Art censorship, especially in cases that did not involve printed books,
    also once again reveals the limitations and often fortuitous nature of the
    whole Index project. Condemnations were often delayed for years or even
    centuries, or omitted altogether, as censors struggled to keep up with the
    constant flow of publication and creative works. They instead targeted
    individuals on a selective and often somewhat random basis, according to
    what came to their attention. Montaigne was quite dismayed by the close
    expert scrutiny his Essais received on his arrival in Rome, and it must
    also have been a hawk-eyed reader indeed who managed to pick out a single
    offending passage in the hundreds of pages of Cervantes’s Don Quixote. 

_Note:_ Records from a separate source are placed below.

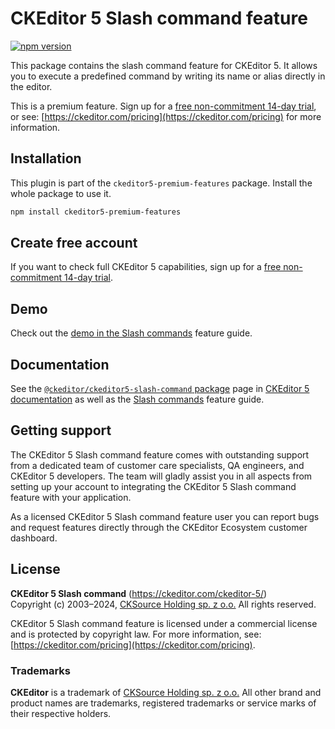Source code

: CKEditor&nbsp;5 Slash command feature
=====================================

[![npm version](https://badge.fury.io/js/%40ckeditor%2Fckeditor5-slash-command.svg)](https://www.npmjs.com/package/@ckeditor/ckeditor5-slash-command)

This package contains the slash command feature for CKEditor&nbsp;5. It allows you to execute a predefined command by writing its name or alias directly in the editor.

This is a premium feature. Sign up for a [free non-commitment 14-day trial](https://portal.ckeditor.com/checkout?plan=free), or see: [https://ckeditor.com/pricing](https://ckeditor.com/pricing) for more information.

## Installation

This plugin is part of the `ckeditor5-premium-features` package. Install the whole package to use it.

```bash
npm install ckeditor5-premium-features
```

## Create free account

If you want to check full CKEditor&nbsp;5 capabilities, sign up for a [free non-commitment 14-day trial](https://portal.ckeditor.com/checkout?plan=free).

## Demo

Check out the [demo in the Slash commands](https://ckeditor.com/docs/ckeditor5/latest/features/slash-commands.html#demo) feature guide.

## Documentation

See the [`@ckeditor/ckeditor5-slash-command` package](https://ckeditor.com/docs/ckeditor5/latest/api/slash-command.html) page in [CKEditor&nbsp;5 documentation](https://ckeditor.com/docs/ckeditor5/latest/) as well as the [Slash commands](https://ckeditor.com/docs/ckeditor5/latest/features/slash-commands.html) feature guide.

## Getting support

The CKEditor&nbsp;5 Slash command feature comes with outstanding support from a dedicated team of customer care specialists, QA engineers, and CKEditor&nbsp;5 developers. The team will gladly assist you in all aspects from setting up your account to integrating the CKEditor&nbsp;5 Slash command feature with your application.

As a licensed CKEditor&nbsp;5 Slash command feature user you can report bugs and request features directly through the CKEditor Ecosystem customer dashboard.

## License

**CKEditor&nbsp;5 Slash command** (https://ckeditor.com/ckeditor-5/)<br>
Copyright (c) 2003–2024, [CKSource Holding sp. z o.o.](https://cksource.com)  All rights reserved.

CKEditor&nbsp;5 Slash command feature is licensed under a commercial license and is protected by copyright law. For more information, see: [https://ckeditor.com/pricing](https://ckeditor.com/pricing).

### Trademarks

**CKEditor** is a trademark of [CKSource Holding sp. z o.o.](https://cksource.com)  All other brand and product names are trademarks, registered trademarks or service marks of their respective holders.

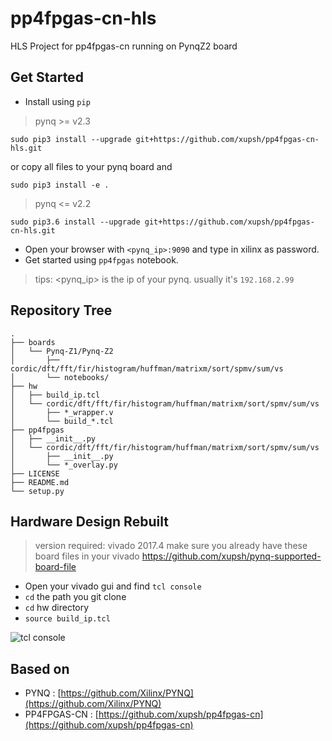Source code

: # pp4fpgas-cn-hls
HLS Project for pp4fpgas-cn running on PynqZ2 board

## Get Started

- Install using `pip`
> pynq >= v2.3

```console
sudo pip3 install --upgrade git+https://github.com/xupsh/pp4fpgas-cn-hls.git
```

or copy all files to your pynq board and
```console
sudo pip3 install -e .
```
> pynq <= v2.2

```console
sudo pip3.6 install --upgrade git+https://github.com/xupsh/pp4fpgas-cn-hls.git
```

- Open your browser with `<pynq_ip>:9090` and type in xilinx as password.
- Get started using `pp4fpgas` notebook.

> tips: <pynq_ip> is the ip of your pynq. usually it's `192.168.2.99`

## Repository Tree
```
.
├── boards
│   └── Pynq-Z1/Pynq-Z2
│   	├── cordic/dft/fft/fir/histogram/huffman/matrixm/sort/spmv/sum/vs
│   	└── notebooks/
├── hw
│   ├── build_ip.tcl
│   └── cordic/dft/fft/fir/histogram/huffman/matrixm/sort/spmv/sum/vs
│   	├── *_wrapper.v
│   	└── build_*.tcl
├── pp4fpgas
│   ├── __init__.py
│   └── cordic/dft/fft/fir/histogram/huffman/matrixm/sort/spmv/sum/vs
│   	├── __init__.py
│   	└── *_overlay.py
├── LICENSE
├── README.md
└── setup.py
```

## Hardware Design Rebuilt
> version required: vivado 2017.4
> make sure you already have these board files in your vivado
> https://github.com/xupsh/pynq-supported-board-file

- Open your vivado gui and find `tcl console`
- `cd` the path you git clone
- `cd` hw directory
- `source build_ip.tcl`

![tcl console](./boards/Pynq-Z1/notebooks/data/tclconsole.png)

## Based on
- PYNQ : [https://github.com/Xilinx/PYNQ](https://github.com/Xilinx/PYNQ)
- PP4FPGAS-CN : [https://github.com/xupsh/pp4fpgas-cn](https://github.com/xupsh/pp4fpgas-cn)
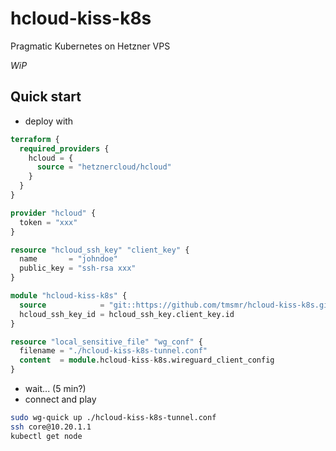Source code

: # hcloud-kiss-k8s
Pragmatic Kubernetes on Hetzner VPS

*WiP*

## Quick start
- deploy with
```terraform
terraform {
  required_providers {
    hcloud = {
      source = "hetznercloud/hcloud"
    }
  }
}

provider "hcloud" {
  token = "xxx"
}

resource "hcloud_ssh_key" "client_key" {
  name       = "johndoe"
  public_key = "ssh-rsa xxx"
}

module "hcloud-kiss-k8s" {
  source            = "git::https://github.com/tmsmr/hcloud-kiss-k8s.git?ref=v0.2.0"
  hcloud_ssh_key_id = hcloud_ssh_key.client_key.id
}

resource "local_sensitive_file" "wg_conf" {
  filename = "./hcloud-kiss-k8s-tunnel.conf"
  content  = module.hcloud-kiss-k8s.wireguard_client_config
}
```
- wait... (5 min?)
- connect and play
```bash
sudo wg-quick up ./hcloud-kiss-k8s-tunnel.conf
ssh core@10.20.1.1
kubectl get node
```

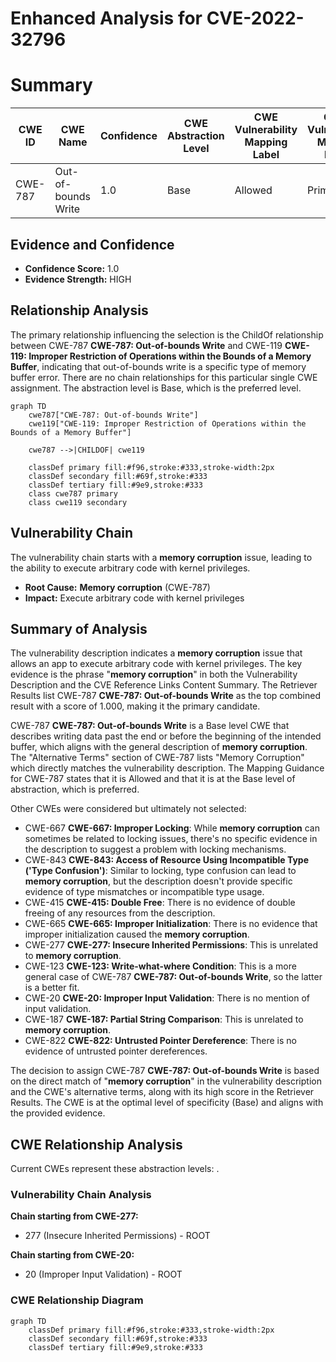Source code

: # Enhanced Analysis for CVE-2022-32796

# Summary
| CWE ID | CWE Name | Confidence | CWE Abstraction Level | CWE Vulnerability Mapping Label | CWE-Vulnerability Mapping Notes |
|---|---|---|---|---|---|
| CWE-787 | Out-of-bounds Write | 1.0 | Base | Allowed | Primary CWE |

## Evidence and Confidence

*   **Confidence Score:** 1.0
*   **Evidence Strength:** HIGH

## Relationship Analysis
The primary relationship influencing the selection is the ChildOf relationship between CWE-787 **CWE-787: Out-of-bounds Write** and CWE-119 **CWE-119: Improper Restriction of Operations within the Bounds of a Memory Buffer**, indicating that out-of-bounds write is a specific type of memory buffer error. There are no chain relationships for this particular single CWE assignment. The abstraction level is Base, which is the preferred level.

```mermaid
graph TD
    cwe787["CWE-787: Out-of-bounds Write"]
    cwe119["CWE-119: Improper Restriction of Operations within the Bounds of a Memory Buffer"]
    
    cwe787 -->|CHILDOF| cwe119
    
    classDef primary fill:#f96,stroke:#333,stroke-width:2px
    classDef secondary fill:#69f,stroke:#333
    classDef tertiary fill:#9e9,stroke:#333
    class cwe787 primary
    class cwe119 secondary
```

## Vulnerability Chain
The vulnerability chain starts with a **memory corruption** issue, leading to the ability to execute arbitrary code with kernel privileges.
  - **Root Cause:** **Memory corruption** (CWE-787)
  - **Impact:** Execute arbitrary code with kernel privileges

## Summary of Analysis
The vulnerability description indicates a **memory corruption** issue that allows an app to execute arbitrary code with kernel privileges. The key evidence is the phrase "**memory corruption**" in both the Vulnerability Description and the CVE Reference Links Content Summary. The Retriever Results list CWE-787 **CWE-787: Out-of-bounds Write** as the top combined result with a score of 1.000, making it the primary candidate.

CWE-787 **CWE-787: Out-of-bounds Write** is a Base level CWE that describes writing data past the end or before the beginning of the intended buffer, which aligns with the general description of **memory corruption**. The "Alternative Terms" section of CWE-787 lists "Memory Corruption" which directly matches the vulnerability description. The Mapping Guidance for CWE-787 states that it is Allowed and that it is at the Base level of abstraction, which is preferred.

Other CWEs were considered but ultimately not selected:

*   CWE-667 **CWE-667: Improper Locking**: While **memory corruption** can sometimes be related to locking issues, there's no specific evidence in the description to suggest a problem with locking mechanisms.
*   CWE-843 **CWE-843: Access of Resource Using Incompatible Type ('Type Confusion')**: Similar to locking, type confusion can lead to **memory corruption**, but the description doesn't provide specific evidence of type mismatches or incompatible type usage.
*   CWE-415 **CWE-415: Double Free**: There is no evidence of double freeing of any resources from the description.
*   CWE-665 **CWE-665: Improper Initialization**: There is no evidence that improper initialization caused the **memory corruption**.
*   CWE-277 **CWE-277: Insecure Inherited Permissions**: This is unrelated to **memory corruption**.
*   CWE-123 **CWE-123: Write-what-where Condition**: This is a more general case of CWE-787 **CWE-787: Out-of-bounds Write**, so the latter is a better fit.
*   CWE-20 **CWE-20: Improper Input Validation**: There is no mention of input validation.
*   CWE-187 **CWE-187: Partial String Comparison**: This is unrelated to **memory corruption**.
*   CWE-822 **CWE-822: Untrusted Pointer Dereference**: There is no evidence of untrusted pointer dereferences.

The decision to assign CWE-787 **CWE-787: Out-of-bounds Write** is based on the direct match of "**memory corruption**" in the vulnerability description and the CWE's alternative terms, along with its high score in the Retriever Results. The CWE is at the optimal level of specificity (Base) and aligns with the provided evidence.


## CWE Relationship Analysis

Current CWEs represent these abstraction levels: .


### Vulnerability Chain Analysis

**Chain starting from CWE-277:**
- 277 (Insecure Inherited Permissions) - ROOT


**Chain starting from CWE-20:**
- 20 (Improper Input Validation) - ROOT



### CWE Relationship Diagram

```mermaid
graph TD
    classDef primary fill:#f96,stroke:#333,stroke-width:2px
    classDef secondary fill:#69f,stroke:#333
    classDef tertiary fill:#9e9,stroke:#333
```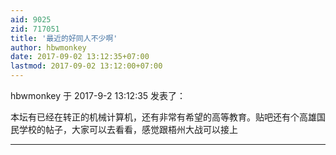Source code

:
 ```yaml
---
aid: 9025
zid: 717051
title: '最近的好同人不少啊'
author: hbwmonkey
date: 2017-09-02 13:12:35+07:00
lastmod: 2017-09-02 13:12:00+07:00
---
```


hbwmonkey 于 2017-9-2 13:12:35 发表了：

本坛有已经在转正的机械计算机，还有非常有希望的高等教育。贴吧还有个高雄国民学校的帖子，大家可以去看看，感觉跟梧州大战可以接上

---------

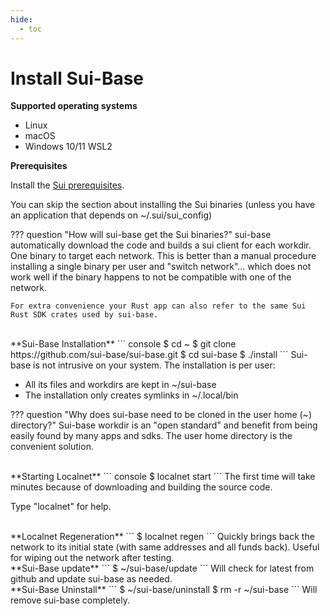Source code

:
 ```yaml
---
hide:
  - toc
---
```

# Install Sui-Base

**Supported operating systems**

  * Linux
  * macOS
  * Windows 10/11 WSL2

**Prerequisites**

Install the [Sui prerequisites](https://docs.sui.io/build/install#prerequisites).

You can skip the section about installing the Sui binaries (unless you have an application that depends on ~/.sui/sui_config)

??? question "How will sui-base get the Sui binaries?"
    sui-base automatically download the code and builds a sui client for each workdir. One binary to target each network. This is better than a manual procedure installing a single binary per user and "switch network"... which does not work well if the binary happens to not be compatible with one of the network.

    For extra convenience your Rust app can also refer to the same Sui Rust SDK crates used by sui-base.

<br>
**Sui-Base Installation**
``` console
$ cd ~
$ git clone https://github.com/sui-base/sui-base.git
$ cd sui-base
$ ./install
```
Sui-base is not intrusive on your system. The installation is per user:

   - All its files and workdirs are kept in ~/sui-base
   - The installation only creates symlinks in ~/.local/bin

??? question "Why does sui-base need to be cloned in the user home (~) directory?"
    Sui-base workdir is an "open standard" and benefit from being easily found by many apps and sdks. The user home directory is the convenient solution.

<br>
**Starting Localnet**
``` console
$ localnet start
```
The first time will take minutes because of downloading and building the source code.

Type "localnet" for help.

<br>
**Localnet Regeneration**
```
$ localnet regen
```
Quickly brings back the network to its initial state (with same addresses and all funds back). Useful for wiping out the network after testing.

<br>
**Sui-Base update**
```
$ ~/sui-base/update
```
Will check for latest from github and update sui-base as needed.

<br>
**Sui-Base Uninstall**
```
$ ~/sui-base/uninstall
$ rm -r ~/sui-base
```
Will remove sui-base completely.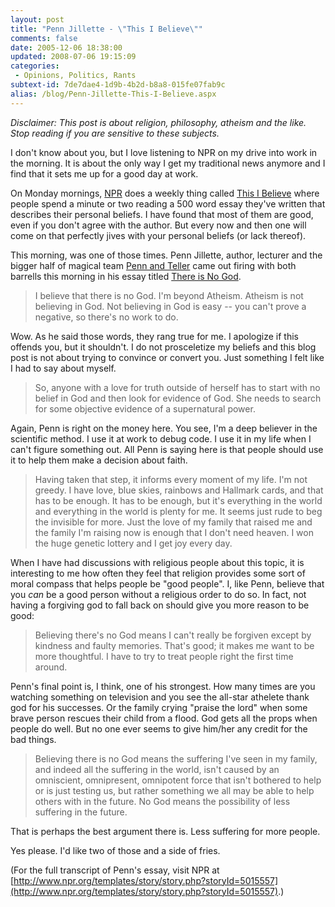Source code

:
 ```yaml
---
layout: post
title: "Penn Jillette - \"This I Believe\""
comments: false
date: 2005-12-06 18:38:00
updated: 2008-07-06 19:15:09
categories:
 - Opinions, Politics, Rants
subtext-id: 7de7dae4-1d9b-4b2d-b8a8-015fe07fab9c
alias: /blog/Penn-Jillette-This-I-Believe.aspx
---
```



_Disclaimer: This post is about religion, philosophy, atheism and the like. Stop reading if you are sensitive to these subjects._

I don't know about you, but I love listening to NPR on my drive into work in the morning. It is about the only way I get my traditional news anymore and I find that it sets me up for a good day at work. 

On Monday mornings, [NPR](http://www.npr.org/) does a weekly thing called [This I Believe](http://www.npr.org/templates/story/story.php?storyId=4538138) where people spend a minute or two reading a 500 word essay they've written that describes their personal beliefs. I have found that most of them are good, even if you don't agree with the author. But every now and then one will come on that perfectly jives with your personal beliefs (or lack thereof). 

This morning, was one of those times. Penn Jillette, author, lecturer and the bigger half of magical team [Penn and Teller](http://g.msn.com/9SE/1?http://www.pennandteller.com/&&DI=293&IG=e53943b4895244a18cb7b5f59f18c6f7&POS=2&CM=WPU&CE=1&CS=AWP&SR=1) came out firing with both barrells this morning in his essay titled [There is No God](http://www.npr.org/templates/story/story.php?storyId=5015557). 

> I believe that there is no God. I'm beyond Atheism. Atheism is not believing in God. Not believing in God is easy -- you can't prove a negative, so there's no work to do. 

Wow. As he said those words, they rang true for me. I apologize if this offends you, but it shouldn't. I do not prosceletize my beliefs and this blog post is not about trying to convince or convert you. Just something I felt like I had to say about myself. 

> So, anyone with a love for truth outside of herself has to start with no belief in God and then look for evidence of God. She needs to search for some objective evidence of a supernatural power. 

Again, Penn is right on the money here. You see, I'm a deep believer in the scientific method. I use it at work to debug code. I use it in my life when I can't figure something out. All Penn is saying here is that people should use it to help them make a decision about faith. 

> Having taken that step, it informs every moment of my life. I'm not greedy. I have love, blue skies, rainbows and Hallmark cards, and that has to be enough. It has to be enough, but it's everything in the world and everything in the world is plenty for me. It seems just rude to beg the invisible for more. Just the love of my family that raised me and the family I'm raising now is enough that I don't need heaven. I won the huge genetic lottery and I get joy every day. 

When I have had discussions with religious people about this topic, it is interesting to me how often they feel that religion provides some sort of moral compass that helps people be "good people". I, like Penn, believe that you _can_ be a good person without a religious order to do so. In fact, not having a forgiving god to fall back on should give you more reason to be good: 

> Believing there's no God means I can't really be forgiven except by kindness and faulty memories. That's good; it makes me want to be more thoughtful. I have to try to treat people right the first time around. 

Penn's final point is, I think, one of his strongest. How many times are you watching something on television and you see the all-star athelete thank god for his successes. Or the family crying "praise the lord" when some brave person rescues their child from a flood. God gets all the props when people do well. But no one ever seems to give him/her any credit for the bad things. 

> Believing there is no God means the suffering I've seen in my family, and indeed all the suffering in the world, isn't caused by an omniscient, omnipresent, omnipotent force that isn't bothered to help or is just testing us, but rather something we all may be able to help others with in the future. No God means the possibility of less suffering in the future. 

That is perhaps the best argument there is. Less suffering for more people. 

Yes please. I'd like two of those and a side of fries. 

(For the full transcript of Penn's essay, visit NPR at [http://www.npr.org/templates/story/story.php?storyId=5015557](http://www.npr.org/templates/story/story.php?storyId=5015557).) 
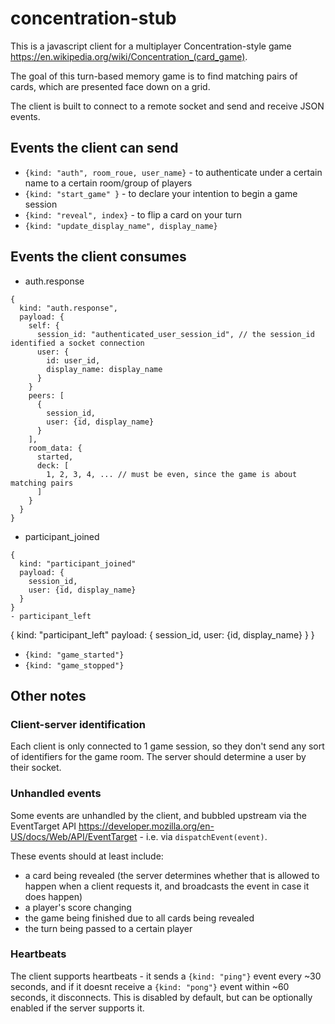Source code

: # concentration-stub
This is a javascript client for a multiplayer Concentration-style game https://en.wikipedia.org/wiki/Concentration_(card_game).

The goal of this turn-based memory game is to find matching pairs of cards, which are presented face down on a grid.

The client is built to connect to a remote socket and send and receive JSON events.

## Events the client can send
- `{kind: "auth", room_roue, user_name}` - to authenticate under a certain name to a certain room/group of players
- `{kind: "start_game" }` - to declare your intention to begin a game session
- `{kind: "reveal", index}` - to flip a card on your turn
- `{kind: "update_display_name", display_name}`

## Events the client consumes
- auth.response
```
{
  kind: "auth.response",
  payload: {
    self: {
      session_id: "authenticated_user_session_id", // the session_id identified a socket connection  
      user: {
        id: user_id,
        display_name: display_name
      }
    }
    peers: [
      {
        session_id,
        user: {id, display_name}
      }
    ],
    room_data: {
      started,
      deck: [
        1, 2, 3, 4, ... // must be even, since the game is about matching pairs
      ]
    }
  }
}
```
- participant_joined
```
{
  kind: "participant_joined"
  payload: {
    session_id,
    user: {id, display_name}
  }
}
- participant_left
```
{
  kind: "participant_left"
  payload: {
    session_id,
    user: {id, display_name}
  }
}
- `{kind: "game_started"}`
- `{kind: "game_stopped"}`

## Other notes
### Client-server identification
Each client is only connected to 1 game session, so they don't send any sort of identifiers for the game room. The server should determine a user by their socket.

### Unhandled events
Some events are unhandled by the client, and bubbled upstream via the EventTarget API https://developer.mozilla.org/en-US/docs/Web/API/EventTarget - i.e. via `dispatchEvent(event)`.

These events should at least include:
- a card being revealed (the server determines whether that is allowed to happen when a client requests it, and broadcasts the event in case it does happen)
- a player's score changing
- the game being finished due to all cards being revealed
- the turn being passed to a certain player

### Heartbeats
The client supports heartbeats - it sends a `{kind: "ping"}` event every ~30 seconds, and if it doesnt receive a `{kind: "pong"}` event within ~60 seconds, it disconnects.
This is disabled by default, but can be optionally enabled if the server supports it.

 – Robin Vose, The Index of Forbidden Books: Four Centuries of Struggle Over
    Word and Image For the Glory of God.
Alas, the history outlined in Robin Vose’s harrowing new study of
    institutionalized intolerance, The Index of Forbidden Books (Reaktion
    Books, distributed by University of Chicago Press), often veered all the
    way to the extreme right and even included, on special occasion, bonfires
    built to incinerate ideas which were deemed too dangerous, or sometimes
    just too alternative to orthodoxy, to be permitted on the open market of
    human consciousness. You can imagine how afraid the powers that be must
    have been around the turn of the first millennium, when the paranoid forces
    of paralyzing superstition were simply not enough and they needed to resort
    to more stringent methods of control, such as the complete non-existence of
    alternate perceptions of reality that ran counter to their own strategic
    plan for managing moral behaviours and belief systems. The one key
    ingredient they never quite clarified or explained, of course, was just why
    the supreme Deity they worshipped, and whose psychic persona armor they
    were obsessed with forcing down the throats of the entire population of the
    world, would ever need to be “glorified” in so crass a manner.